BEGIN Provided entries

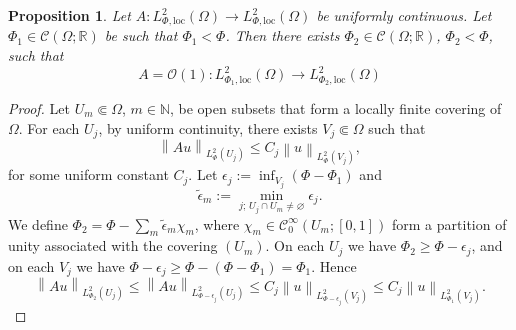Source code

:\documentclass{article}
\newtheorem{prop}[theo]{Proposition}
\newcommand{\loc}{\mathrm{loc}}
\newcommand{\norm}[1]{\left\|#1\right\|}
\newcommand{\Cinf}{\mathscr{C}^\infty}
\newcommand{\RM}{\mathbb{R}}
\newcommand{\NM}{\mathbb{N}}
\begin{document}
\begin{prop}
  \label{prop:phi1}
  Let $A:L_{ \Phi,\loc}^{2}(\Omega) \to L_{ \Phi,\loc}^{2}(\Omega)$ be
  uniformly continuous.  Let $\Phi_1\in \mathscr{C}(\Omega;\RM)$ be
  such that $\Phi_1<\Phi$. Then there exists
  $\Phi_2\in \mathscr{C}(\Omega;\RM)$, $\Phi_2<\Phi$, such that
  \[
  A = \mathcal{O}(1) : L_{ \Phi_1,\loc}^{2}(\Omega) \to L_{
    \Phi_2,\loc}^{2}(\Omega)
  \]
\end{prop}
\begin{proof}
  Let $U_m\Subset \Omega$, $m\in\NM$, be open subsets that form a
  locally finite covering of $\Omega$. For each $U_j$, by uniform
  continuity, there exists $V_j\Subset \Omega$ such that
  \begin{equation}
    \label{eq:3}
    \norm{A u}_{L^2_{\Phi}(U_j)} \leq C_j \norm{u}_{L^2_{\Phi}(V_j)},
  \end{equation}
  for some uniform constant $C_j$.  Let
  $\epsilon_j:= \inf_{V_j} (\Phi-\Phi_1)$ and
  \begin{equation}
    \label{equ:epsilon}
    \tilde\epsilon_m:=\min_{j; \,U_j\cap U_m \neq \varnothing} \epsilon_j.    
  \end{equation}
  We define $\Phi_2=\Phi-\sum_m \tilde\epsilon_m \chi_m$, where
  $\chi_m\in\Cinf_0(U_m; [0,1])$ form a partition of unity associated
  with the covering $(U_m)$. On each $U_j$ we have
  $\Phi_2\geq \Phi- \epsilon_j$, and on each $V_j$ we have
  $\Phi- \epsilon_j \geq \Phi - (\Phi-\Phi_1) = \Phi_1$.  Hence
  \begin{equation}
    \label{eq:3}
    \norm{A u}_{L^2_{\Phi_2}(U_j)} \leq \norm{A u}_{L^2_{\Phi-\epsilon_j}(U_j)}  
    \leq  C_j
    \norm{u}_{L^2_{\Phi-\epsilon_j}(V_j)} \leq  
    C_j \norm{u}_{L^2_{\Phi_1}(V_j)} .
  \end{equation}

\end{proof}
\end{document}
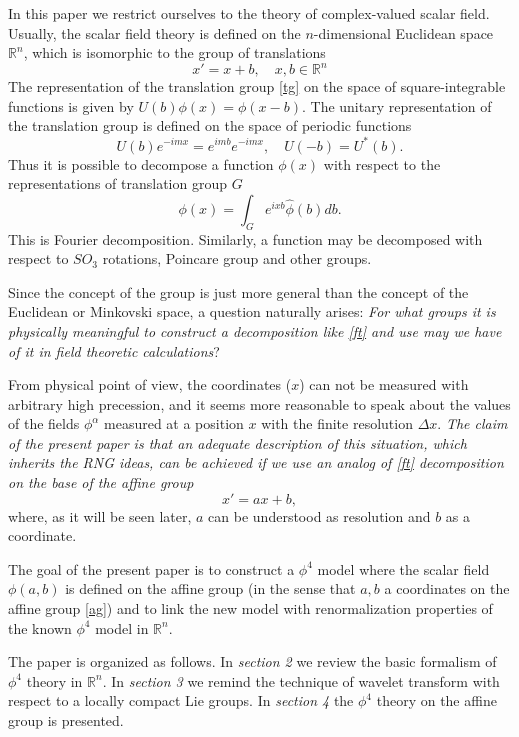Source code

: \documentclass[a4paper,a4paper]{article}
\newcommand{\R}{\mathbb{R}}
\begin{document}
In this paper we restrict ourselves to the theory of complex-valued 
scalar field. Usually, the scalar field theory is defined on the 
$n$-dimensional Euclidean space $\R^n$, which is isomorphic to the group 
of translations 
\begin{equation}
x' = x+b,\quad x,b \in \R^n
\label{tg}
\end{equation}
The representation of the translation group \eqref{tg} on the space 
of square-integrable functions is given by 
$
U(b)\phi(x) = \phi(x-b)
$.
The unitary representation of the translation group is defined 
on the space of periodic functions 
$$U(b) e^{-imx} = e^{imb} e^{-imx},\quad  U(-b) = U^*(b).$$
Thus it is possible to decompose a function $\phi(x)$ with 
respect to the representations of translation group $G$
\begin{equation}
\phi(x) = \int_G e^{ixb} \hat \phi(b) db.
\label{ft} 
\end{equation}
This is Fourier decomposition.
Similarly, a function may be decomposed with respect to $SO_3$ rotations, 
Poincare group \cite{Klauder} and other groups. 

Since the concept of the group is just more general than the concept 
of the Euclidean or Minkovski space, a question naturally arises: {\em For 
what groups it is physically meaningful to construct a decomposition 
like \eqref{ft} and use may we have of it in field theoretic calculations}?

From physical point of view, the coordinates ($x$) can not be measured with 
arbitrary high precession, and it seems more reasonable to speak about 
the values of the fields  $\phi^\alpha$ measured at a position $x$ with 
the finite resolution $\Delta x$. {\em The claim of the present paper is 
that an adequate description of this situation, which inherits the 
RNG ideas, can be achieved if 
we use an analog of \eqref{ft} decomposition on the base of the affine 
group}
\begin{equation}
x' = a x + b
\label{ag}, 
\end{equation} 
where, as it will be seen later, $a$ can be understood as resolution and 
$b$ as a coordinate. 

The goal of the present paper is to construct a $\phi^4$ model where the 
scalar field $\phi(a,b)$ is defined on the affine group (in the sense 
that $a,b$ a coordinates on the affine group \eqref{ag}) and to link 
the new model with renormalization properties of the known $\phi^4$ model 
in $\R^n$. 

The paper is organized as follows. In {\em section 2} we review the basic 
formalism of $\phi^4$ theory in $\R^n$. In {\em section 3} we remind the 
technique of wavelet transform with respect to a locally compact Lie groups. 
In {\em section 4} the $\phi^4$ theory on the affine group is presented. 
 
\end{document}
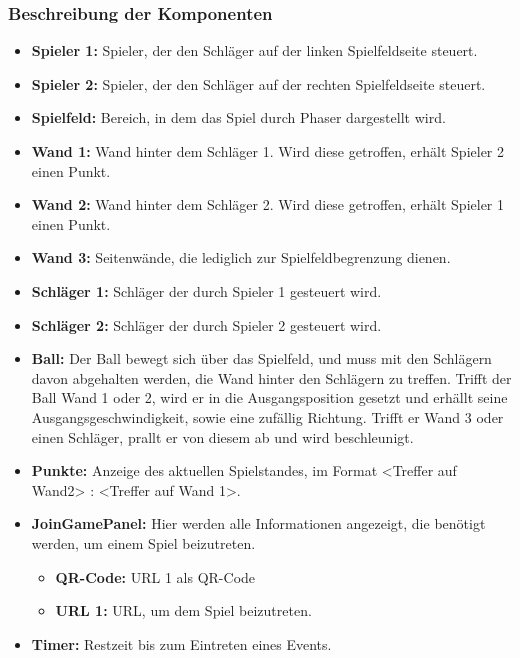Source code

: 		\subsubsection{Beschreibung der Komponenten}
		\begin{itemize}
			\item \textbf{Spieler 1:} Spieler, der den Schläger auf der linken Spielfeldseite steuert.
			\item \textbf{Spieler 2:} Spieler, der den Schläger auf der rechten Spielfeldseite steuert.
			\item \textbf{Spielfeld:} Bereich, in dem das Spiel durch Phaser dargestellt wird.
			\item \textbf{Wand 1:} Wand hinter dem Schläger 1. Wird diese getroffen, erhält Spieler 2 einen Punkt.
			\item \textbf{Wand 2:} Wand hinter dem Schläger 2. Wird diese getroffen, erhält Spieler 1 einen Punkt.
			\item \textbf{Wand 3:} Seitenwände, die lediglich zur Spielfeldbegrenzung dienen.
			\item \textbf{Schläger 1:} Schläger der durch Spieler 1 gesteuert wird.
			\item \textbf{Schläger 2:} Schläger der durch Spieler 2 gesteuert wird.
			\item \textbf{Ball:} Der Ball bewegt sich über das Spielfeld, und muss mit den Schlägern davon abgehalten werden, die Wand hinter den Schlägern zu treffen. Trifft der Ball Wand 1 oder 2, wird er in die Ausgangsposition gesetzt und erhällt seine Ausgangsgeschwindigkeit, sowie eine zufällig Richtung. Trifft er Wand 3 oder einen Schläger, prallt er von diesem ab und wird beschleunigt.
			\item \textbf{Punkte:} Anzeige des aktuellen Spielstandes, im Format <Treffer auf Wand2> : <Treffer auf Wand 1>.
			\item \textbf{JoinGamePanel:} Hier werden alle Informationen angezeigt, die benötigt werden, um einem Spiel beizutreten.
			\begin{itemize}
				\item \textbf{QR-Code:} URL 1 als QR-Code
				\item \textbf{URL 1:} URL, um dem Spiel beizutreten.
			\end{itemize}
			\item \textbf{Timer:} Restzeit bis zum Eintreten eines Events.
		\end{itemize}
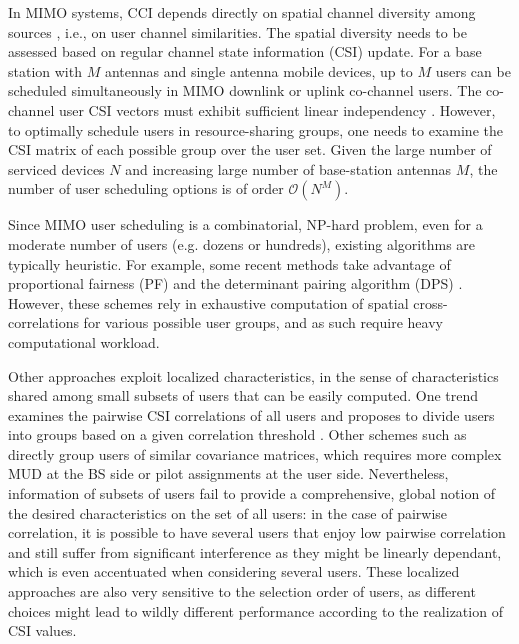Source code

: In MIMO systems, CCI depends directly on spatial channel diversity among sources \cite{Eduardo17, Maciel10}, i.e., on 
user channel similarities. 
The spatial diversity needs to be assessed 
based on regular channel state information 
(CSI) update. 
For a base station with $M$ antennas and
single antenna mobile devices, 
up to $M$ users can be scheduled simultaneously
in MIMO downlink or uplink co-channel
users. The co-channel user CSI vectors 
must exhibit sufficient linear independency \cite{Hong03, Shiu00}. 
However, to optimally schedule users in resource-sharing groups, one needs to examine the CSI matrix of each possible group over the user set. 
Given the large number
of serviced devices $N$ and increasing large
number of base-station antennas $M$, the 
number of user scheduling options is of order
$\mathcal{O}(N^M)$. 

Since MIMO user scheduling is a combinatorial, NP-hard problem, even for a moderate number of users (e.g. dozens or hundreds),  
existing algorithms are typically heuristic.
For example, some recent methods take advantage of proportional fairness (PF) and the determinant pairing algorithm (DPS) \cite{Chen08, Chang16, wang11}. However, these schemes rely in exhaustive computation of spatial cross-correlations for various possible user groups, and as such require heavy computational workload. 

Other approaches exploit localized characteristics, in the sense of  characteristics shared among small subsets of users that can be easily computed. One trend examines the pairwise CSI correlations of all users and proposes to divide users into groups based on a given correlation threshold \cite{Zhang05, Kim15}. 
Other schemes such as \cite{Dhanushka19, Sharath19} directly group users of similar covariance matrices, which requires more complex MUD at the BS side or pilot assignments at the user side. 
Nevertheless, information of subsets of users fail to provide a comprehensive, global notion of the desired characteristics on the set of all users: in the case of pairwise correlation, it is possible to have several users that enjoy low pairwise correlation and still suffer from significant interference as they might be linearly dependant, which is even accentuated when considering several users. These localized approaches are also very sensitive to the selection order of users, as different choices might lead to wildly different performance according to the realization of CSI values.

END Provided entries

Goal of the exercise: Repeat exactly the stretch of the listing above that starts with the line holding "as a coordinate." and finishes with the line holding "auf Wand 1>.", both included. Skip every picture.

Answer to this problem:
$b$ as a coordinate. 

The goal of the present paper is to construct a $\phi^4$ model where the 
scalar field $\phi(a,b)$ is defined on the affine group (in the sense 
that $a,b$ a coordinates on the affine group \eqref{ag}) and to link 
the new model with renormalization properties of the known $\phi^4$ model 
in $\R^n$. 

The paper is organized as follows. In {\em section 2} we review the basic 
formalism of $\phi^4$ theory in $\R^n$. In {\em section 3} we remind the 
technique of wavelet transform with respect to a locally compact Lie groups. 
In {\em section 4} the $\phi^4$ theory on the affine group is presented. 
 
\end{document}
Source code

: 		\subsubsection{Beschreibung der Komponenten}
		\begin{itemize}
			\item \textbf{Spieler 1:} Spieler, der den Schläger auf der linken Spielfeldseite steuert.
			\item \textbf{Spieler 2:} Spieler, der den Schläger auf der rechten Spielfeldseite steuert.
			\item \textbf{Spielfeld:} Bereich, in dem das Spiel durch Phaser dargestellt wird.
			\item \textbf{Wand 1:} Wand hinter dem Schläger 1. Wird diese getroffen, erhält Spieler 2 einen Punkt.
			\item \textbf{Wand 2:} Wand hinter dem Schläger 2. Wird diese getroffen, erhält Spieler 1 einen Punkt.
			\item \textbf{Wand 3:} Seitenwände, die lediglich zur Spielfeldbegrenzung dienen.
			\item \textbf{Schläger 1:} Schläger der durch Spieler 1 gesteuert wird.
			\item \textbf{Schläger 2:} Schläger der durch Spieler 2 gesteuert wird.
			\item \textbf{Ball:} Der Ball bewegt sich über das Spielfeld, und muss mit den Schlägern davon abgehalten werden, die Wand hinter den Schlägern zu treffen. Trifft der Ball Wand 1 oder 2, wird er in die Ausgangsposition gesetzt und erhällt seine Ausgangsgeschwindigkeit, sowie eine zufällig Richtung. Trifft er Wand 3 oder einen Schläger, prallt er von diesem ab und wird beschleunigt.
			\item \textbf{Punkte:} Anzeige des aktuellen Spielstandes, im Format <Treffer auf Wand2> : <Treffer auf Wand 1>.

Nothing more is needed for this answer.